## Exercise materials
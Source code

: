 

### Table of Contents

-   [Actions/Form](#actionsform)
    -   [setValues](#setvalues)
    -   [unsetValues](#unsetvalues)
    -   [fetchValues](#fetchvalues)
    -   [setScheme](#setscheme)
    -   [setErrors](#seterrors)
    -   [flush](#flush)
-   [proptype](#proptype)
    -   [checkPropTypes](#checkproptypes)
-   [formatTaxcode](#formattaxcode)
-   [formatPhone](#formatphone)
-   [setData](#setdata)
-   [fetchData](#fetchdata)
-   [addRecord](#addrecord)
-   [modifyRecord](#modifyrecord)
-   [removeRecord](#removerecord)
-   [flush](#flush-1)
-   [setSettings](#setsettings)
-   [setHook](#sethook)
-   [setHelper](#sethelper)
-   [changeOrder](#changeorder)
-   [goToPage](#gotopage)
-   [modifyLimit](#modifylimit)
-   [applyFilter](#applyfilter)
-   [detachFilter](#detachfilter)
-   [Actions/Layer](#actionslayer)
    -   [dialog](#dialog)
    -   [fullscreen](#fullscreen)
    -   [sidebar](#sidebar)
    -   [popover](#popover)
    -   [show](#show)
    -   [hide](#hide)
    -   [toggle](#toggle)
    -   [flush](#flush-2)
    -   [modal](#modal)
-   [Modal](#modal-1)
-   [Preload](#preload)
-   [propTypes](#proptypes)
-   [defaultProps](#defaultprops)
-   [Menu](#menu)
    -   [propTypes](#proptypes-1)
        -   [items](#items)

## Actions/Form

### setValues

## Your instructions
Read through the entries and copy every line that includes "flush".

## Result of this task
    -   [flush](#flush)
-   [flush](#flush-1)
    -   [flush](#flush-2)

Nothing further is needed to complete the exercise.